[The records — start]

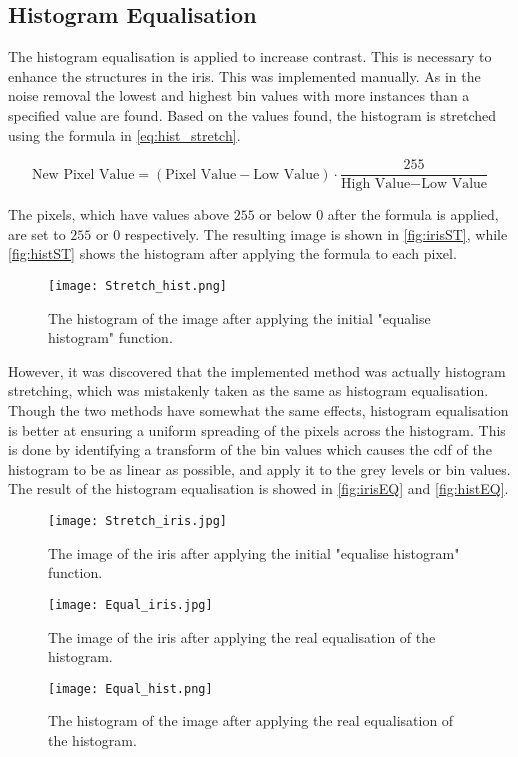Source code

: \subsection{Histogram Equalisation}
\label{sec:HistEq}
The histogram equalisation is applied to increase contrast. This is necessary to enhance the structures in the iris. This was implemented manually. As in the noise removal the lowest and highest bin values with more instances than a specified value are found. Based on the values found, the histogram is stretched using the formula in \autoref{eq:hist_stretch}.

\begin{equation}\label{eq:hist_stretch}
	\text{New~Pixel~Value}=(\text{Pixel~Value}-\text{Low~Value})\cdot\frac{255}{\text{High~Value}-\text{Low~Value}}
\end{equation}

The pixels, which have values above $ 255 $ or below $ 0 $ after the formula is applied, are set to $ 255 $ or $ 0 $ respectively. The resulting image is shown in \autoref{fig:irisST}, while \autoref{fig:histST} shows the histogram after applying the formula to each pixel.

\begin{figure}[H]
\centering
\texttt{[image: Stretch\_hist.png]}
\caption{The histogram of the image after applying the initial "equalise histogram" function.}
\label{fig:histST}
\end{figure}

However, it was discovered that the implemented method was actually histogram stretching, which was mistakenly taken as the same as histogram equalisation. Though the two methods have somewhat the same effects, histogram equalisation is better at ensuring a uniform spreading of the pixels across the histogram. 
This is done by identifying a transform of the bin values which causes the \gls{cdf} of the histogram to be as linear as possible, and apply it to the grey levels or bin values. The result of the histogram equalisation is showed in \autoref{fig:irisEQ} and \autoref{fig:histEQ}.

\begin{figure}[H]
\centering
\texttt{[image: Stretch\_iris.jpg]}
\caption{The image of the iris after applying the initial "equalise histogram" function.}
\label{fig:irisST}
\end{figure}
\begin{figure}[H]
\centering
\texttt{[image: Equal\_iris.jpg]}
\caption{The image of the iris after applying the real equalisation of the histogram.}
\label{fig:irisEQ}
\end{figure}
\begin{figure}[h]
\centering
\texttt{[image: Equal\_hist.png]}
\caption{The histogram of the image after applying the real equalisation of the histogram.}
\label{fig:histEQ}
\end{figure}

[The records — finish]
[The records — start]

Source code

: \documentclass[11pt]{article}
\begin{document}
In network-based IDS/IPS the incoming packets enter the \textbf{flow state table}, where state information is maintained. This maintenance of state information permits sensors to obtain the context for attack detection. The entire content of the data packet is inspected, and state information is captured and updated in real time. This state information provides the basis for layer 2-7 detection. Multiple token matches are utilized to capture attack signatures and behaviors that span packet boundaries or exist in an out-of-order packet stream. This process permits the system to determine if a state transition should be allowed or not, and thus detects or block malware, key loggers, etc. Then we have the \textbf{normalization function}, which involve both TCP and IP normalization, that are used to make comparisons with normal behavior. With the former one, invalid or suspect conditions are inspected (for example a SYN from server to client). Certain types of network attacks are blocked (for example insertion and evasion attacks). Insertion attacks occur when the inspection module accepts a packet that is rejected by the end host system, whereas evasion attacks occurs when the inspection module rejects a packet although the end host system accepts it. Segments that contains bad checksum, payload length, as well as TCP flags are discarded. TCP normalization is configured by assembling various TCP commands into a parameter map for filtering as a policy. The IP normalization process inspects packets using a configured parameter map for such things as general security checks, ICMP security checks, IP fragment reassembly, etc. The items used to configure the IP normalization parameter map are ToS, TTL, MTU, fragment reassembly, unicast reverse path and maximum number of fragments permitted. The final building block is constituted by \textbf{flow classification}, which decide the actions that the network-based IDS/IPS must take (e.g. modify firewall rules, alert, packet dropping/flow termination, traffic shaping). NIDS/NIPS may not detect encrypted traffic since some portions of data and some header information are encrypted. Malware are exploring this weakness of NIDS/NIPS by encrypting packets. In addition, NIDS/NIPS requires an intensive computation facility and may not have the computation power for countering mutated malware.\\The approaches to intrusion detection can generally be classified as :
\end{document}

[The records — finish]

What to work on:
Find the lines above with the word "texttt". Copy them out.

Response below:
\texttt{[image: Stretch\_hist.png]}
\texttt{[image: Stretch\_iris.jpg]}
\texttt{[image: Equal\_iris.jpg]}
\texttt{[image: Equal\_hist.png]}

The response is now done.